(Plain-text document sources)
++++++

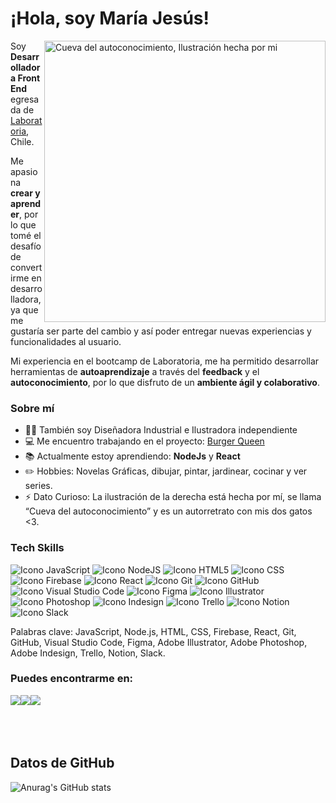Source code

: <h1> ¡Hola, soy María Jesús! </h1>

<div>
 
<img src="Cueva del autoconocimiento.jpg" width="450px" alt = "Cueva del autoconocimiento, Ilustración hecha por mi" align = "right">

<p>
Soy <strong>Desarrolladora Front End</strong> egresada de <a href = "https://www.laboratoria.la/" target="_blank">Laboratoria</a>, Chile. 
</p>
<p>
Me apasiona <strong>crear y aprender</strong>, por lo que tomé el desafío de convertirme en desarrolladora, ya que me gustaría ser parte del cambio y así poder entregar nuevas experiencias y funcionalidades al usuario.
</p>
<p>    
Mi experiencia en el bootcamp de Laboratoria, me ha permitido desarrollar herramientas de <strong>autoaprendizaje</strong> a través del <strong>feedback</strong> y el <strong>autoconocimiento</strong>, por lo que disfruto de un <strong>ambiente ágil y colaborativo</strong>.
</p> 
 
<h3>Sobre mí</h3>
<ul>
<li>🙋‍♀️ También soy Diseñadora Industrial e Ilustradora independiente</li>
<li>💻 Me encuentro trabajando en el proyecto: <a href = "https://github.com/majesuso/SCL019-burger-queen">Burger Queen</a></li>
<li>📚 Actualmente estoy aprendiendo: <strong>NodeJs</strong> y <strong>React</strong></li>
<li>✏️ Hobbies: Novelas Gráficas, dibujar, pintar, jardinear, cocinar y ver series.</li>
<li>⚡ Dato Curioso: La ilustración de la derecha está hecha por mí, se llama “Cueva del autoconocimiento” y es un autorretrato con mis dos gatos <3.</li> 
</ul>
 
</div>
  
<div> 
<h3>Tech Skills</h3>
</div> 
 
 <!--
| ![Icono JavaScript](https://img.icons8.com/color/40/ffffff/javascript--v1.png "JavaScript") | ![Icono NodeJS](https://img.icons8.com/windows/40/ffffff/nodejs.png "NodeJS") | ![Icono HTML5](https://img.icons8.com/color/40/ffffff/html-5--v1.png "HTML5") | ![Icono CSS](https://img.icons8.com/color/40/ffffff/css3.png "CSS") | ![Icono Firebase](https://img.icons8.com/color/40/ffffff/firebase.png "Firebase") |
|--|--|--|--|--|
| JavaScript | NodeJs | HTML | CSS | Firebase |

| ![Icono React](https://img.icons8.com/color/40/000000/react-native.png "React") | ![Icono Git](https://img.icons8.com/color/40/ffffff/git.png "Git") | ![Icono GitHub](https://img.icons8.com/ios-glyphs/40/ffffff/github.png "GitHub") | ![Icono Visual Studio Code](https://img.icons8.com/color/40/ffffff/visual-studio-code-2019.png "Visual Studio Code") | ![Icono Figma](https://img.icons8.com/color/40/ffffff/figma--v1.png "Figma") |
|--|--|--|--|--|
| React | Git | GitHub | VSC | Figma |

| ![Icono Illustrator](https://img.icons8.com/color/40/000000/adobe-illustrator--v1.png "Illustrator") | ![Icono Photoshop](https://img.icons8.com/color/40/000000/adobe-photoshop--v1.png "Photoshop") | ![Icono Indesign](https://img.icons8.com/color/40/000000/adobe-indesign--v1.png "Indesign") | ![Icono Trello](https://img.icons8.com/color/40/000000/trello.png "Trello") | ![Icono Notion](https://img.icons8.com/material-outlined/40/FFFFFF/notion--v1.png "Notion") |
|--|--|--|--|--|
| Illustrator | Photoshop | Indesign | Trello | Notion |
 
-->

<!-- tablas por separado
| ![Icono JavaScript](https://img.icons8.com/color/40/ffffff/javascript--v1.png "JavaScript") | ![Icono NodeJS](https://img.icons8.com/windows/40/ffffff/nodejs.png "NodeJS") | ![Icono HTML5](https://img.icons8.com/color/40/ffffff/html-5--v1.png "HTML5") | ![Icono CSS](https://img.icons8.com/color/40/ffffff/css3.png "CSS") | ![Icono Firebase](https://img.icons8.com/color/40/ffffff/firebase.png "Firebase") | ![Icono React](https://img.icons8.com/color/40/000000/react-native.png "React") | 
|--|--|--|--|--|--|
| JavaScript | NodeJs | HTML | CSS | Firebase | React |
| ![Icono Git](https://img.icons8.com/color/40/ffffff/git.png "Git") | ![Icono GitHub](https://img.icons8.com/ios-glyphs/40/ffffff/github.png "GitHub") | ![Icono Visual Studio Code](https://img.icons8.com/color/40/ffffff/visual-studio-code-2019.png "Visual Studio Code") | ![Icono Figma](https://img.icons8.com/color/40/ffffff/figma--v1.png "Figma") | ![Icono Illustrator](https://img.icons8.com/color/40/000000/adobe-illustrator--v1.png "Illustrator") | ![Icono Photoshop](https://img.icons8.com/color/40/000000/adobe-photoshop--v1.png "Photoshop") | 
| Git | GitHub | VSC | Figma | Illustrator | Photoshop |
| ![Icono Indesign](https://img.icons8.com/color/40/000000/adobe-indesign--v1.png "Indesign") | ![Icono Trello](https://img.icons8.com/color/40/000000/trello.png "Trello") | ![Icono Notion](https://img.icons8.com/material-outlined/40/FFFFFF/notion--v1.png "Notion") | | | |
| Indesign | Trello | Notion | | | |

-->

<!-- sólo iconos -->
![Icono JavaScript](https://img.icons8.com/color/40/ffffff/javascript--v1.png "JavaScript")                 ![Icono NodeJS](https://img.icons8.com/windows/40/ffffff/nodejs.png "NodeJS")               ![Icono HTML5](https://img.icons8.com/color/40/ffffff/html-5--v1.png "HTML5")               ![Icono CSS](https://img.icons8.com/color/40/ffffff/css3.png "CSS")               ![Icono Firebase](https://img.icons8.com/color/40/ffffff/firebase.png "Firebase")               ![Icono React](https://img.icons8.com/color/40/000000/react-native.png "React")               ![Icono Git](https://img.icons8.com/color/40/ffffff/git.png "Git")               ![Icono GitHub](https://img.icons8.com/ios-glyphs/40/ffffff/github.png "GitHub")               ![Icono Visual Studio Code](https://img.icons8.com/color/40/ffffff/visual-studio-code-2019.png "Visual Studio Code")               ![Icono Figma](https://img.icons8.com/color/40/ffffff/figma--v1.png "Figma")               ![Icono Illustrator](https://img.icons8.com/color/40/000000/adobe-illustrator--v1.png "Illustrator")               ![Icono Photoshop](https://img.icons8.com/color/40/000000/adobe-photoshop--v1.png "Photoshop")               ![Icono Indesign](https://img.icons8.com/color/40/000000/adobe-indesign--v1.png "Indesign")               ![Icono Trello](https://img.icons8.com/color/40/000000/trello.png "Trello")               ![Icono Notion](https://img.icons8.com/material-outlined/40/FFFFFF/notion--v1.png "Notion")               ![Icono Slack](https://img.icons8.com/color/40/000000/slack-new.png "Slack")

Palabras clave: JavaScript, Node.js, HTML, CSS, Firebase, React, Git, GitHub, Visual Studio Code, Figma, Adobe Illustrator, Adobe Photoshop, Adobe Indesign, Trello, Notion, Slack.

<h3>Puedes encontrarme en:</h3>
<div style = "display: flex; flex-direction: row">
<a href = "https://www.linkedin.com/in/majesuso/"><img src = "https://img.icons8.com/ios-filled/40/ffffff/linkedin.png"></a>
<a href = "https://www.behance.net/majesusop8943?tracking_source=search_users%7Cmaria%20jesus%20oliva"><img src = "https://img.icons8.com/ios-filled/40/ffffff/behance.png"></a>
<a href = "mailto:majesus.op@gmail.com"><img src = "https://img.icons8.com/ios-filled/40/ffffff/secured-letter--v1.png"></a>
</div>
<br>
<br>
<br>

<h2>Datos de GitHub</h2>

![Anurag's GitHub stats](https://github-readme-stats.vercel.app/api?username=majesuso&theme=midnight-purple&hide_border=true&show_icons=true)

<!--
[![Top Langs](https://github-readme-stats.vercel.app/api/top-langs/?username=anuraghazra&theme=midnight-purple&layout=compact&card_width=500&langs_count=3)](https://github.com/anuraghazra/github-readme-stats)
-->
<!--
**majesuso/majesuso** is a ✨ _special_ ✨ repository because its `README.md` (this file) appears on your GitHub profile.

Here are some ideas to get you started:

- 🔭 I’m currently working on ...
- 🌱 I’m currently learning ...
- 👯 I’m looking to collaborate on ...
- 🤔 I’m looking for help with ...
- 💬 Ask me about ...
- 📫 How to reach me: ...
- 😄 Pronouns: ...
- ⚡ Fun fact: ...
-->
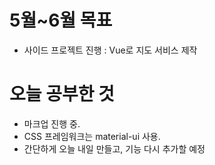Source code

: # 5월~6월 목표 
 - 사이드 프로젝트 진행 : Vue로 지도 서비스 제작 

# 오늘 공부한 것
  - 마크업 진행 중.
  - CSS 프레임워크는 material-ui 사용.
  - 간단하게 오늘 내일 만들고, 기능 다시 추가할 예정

++++++

§ ASSIGNED TASK:
Please reproduce the lines from the line with "<li>🙋‍♀️ También soy" to the line with "<!-- tablas por separado", both ends included, exactly as they appear above.

§ EXPECTED OUTPUT:
<li>🙋‍♀️ También soy Diseñadora Industrial e Ilustradora independiente</li>
<li>💻 Me encuentro trabajando en el proyecto: <a href = "https://github.com/majesuso/SCL019-burger-queen">Burger Queen</a></li>
<li>📚 Actualmente estoy aprendiendo: <strong>NodeJs</strong> y <strong>React</strong></li>
<li>✏️ Hobbies: Novelas Gráficas, dibujar, pintar, jardinear, cocinar y ver series.</li>
<li>⚡ Dato Curioso: La ilustración de la derecha está hecha por mí, se llama “Cueva del autoconocimiento” y es un autorretrato con mis dos gatos <3.</li> 
</ul>
 
</div>
  
<div> 
<h3>Tech Skills</h3>
</div> 
 
 <!--
| ![Icono JavaScript](https://img.icons8.com/color/40/ffffff/javascript--v1.png "JavaScript") | ![Icono NodeJS](https://img.icons8.com/windows/40/ffffff/nodejs.png "NodeJS") | ![Icono HTML5](https://img.icons8.com/color/40/ffffff/html-5--v1.png "HTML5") | ![Icono CSS](https://img.icons8.com/color/40/ffffff/css3.png "CSS") | ![Icono Firebase](https://img.icons8.com/color/40/ffffff/firebase.png "Firebase") |
|--|--|--|--|--|
| JavaScript | NodeJs | HTML | CSS | Firebase |

| ![Icono React](https://img.icons8.com/color/40/000000/react-native.png "React") | ![Icono Git](https://img.icons8.com/color/40/ffffff/git.png "Git") | ![Icono GitHub](https://img.icons8.com/ios-glyphs/40/ffffff/github.png "GitHub") | ![Icono Visual Studio Code](https://img.icons8.com/color/40/ffffff/visual-studio-code-2019.png "Visual Studio Code") | ![Icono Figma](https://img.icons8.com/color/40/ffffff/figma--v1.png "Figma") |
|--|--|--|--|--|
| React | Git | GitHub | VSC | Figma |

| ![Icono Illustrator](https://img.icons8.com/color/40/000000/adobe-illustrator--v1.png "Illustrator") | ![Icono Photoshop](https://img.icons8.com/color/40/000000/adobe-photoshop--v1.png "Photoshop") | ![Icono Indesign](https://img.icons8.com/color/40/000000/adobe-indesign--v1.png "Indesign") | ![Icono Trello](https://img.icons8.com/color/40/000000/trello.png "Trello") | ![Icono Notion](https://img.icons8.com/material-outlined/40/FFFFFF/notion--v1.png "Notion") |
|--|--|--|--|--|
| Illustrator | Photoshop | Indesign | Trello | Notion |
 
-->

<!-- tablas por separado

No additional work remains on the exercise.